Abstracts that were granted an exception in accordance with ASCO's Conflict of Interest Policy are designated with a caret symbol (^).

Abstract Disclosures

Abstract: 

Background: c-Met-amplified NSCLC defines a subset of NSCLC that may be sensitive to the small-molecule tyrosine kinase inhibitor crizotinib, approved multinationally for the treatment of advanced ALK-positive NSCLC. Efficacy and safety data are presented for crizotinib in patients with advanced c-Met-amplified NSCLC within 3 categories of amplification MET/CEP7 ratio ≥1.8-≤2.2 (Low), >2.2-<5 (Intermediate) and ≥5 (High).
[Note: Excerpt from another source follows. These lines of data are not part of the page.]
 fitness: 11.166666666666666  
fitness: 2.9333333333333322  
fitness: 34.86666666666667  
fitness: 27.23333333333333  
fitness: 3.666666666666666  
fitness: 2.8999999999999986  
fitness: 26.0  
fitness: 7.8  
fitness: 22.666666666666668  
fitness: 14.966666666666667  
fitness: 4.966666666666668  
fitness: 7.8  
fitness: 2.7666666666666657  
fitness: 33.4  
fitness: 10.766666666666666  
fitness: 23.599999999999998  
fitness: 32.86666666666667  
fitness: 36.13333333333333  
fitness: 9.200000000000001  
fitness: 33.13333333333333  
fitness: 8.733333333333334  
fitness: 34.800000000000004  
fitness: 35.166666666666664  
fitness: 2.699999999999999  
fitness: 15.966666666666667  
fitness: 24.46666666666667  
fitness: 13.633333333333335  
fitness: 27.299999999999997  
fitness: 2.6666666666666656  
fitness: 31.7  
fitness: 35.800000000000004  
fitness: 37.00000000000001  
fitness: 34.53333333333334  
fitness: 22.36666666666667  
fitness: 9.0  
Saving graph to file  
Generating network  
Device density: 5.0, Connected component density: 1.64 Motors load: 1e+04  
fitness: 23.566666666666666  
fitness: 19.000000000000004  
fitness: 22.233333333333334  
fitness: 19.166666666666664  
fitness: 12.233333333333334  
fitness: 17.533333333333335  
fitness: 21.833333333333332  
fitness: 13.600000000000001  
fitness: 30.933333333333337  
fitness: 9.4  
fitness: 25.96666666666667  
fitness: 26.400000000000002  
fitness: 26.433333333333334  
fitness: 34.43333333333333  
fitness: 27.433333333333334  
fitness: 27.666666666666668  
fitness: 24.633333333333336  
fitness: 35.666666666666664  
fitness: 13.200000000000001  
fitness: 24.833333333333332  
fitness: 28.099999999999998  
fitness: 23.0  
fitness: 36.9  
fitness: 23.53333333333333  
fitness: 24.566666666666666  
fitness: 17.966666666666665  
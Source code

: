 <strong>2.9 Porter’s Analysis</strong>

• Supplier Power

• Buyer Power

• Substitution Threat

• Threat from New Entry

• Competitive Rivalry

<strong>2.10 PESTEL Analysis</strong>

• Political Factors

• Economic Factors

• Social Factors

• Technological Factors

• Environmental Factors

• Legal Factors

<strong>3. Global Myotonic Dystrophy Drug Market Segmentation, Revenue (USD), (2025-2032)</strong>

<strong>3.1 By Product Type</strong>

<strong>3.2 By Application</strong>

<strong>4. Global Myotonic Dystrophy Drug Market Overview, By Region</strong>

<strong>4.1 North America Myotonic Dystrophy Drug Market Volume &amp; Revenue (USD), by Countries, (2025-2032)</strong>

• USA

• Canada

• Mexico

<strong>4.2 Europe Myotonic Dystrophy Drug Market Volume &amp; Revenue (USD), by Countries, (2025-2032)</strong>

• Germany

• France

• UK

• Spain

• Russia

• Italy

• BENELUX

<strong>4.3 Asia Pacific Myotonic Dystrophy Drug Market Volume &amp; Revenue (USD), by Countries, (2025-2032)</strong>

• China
Methods: c-METamplification status was determined by FISH, with 10-12 patients to be enrolled into each amplification category. If 2 or more objective responses occur in a category, 19 additional patients are to be enrolled. This study is part of an ongoing phase 1 crizotinib study (NCT00585195). Patients received crizotinib 250 mg BID. Responses were assessed using RECIST v1.0. Results: At data cut-off, 16 patients were enrolled; 3 were subsequently determined not to have an amplification meeting MET/CEP7 criteria. 13 patients with c-MET-amplified NSCLC [Low (n=1), Intermediate (n=6) and High (n=6)] enrolled and received crizotinib, with 12 evaluable for response. Median age was 63 years (range 42-79), 92% of patients were ECOG 0 or 1 and 77% were ex-smokers. To date 4 PRs (33%; 95% CI: 10,65) have been observed (Low (n=0), Intermediate (n=1; 20%) and High (3; 50%). Median duration of response was 35 weeks [95% CI: 16,112]. Median treatment duration was 15.7 weeks (range 4 -188), and 6 patients were on treatment at the data cut-off; 5 patients have died (all disease-related). 75% of the 16 patients enrolled had treatment-related adverse events (AEs): most commonly diarrhea (50%), nausea (31%), vomiting (31%), peripheral edema (n=25%) and visual impairment (25%). Most AEs were grade 1 in severity. There were no treatment-related serious AEs or treatment-related permanent discontinuations. Accrual of patients with c-Met-amplified NSCLC is ongoing. Conclusions: Crizotinib appears to have antitumor activity in patients with c-Met-amplified NSCLC and a generally tolerable and manageable AE profile. These findings warrant further study of crizotinib in advanced c-MET-amplified NSCLC and ongoing exploration of the MET/CEP7 ratio associated with clinical benefit. Clinical trial information: NCT00585195.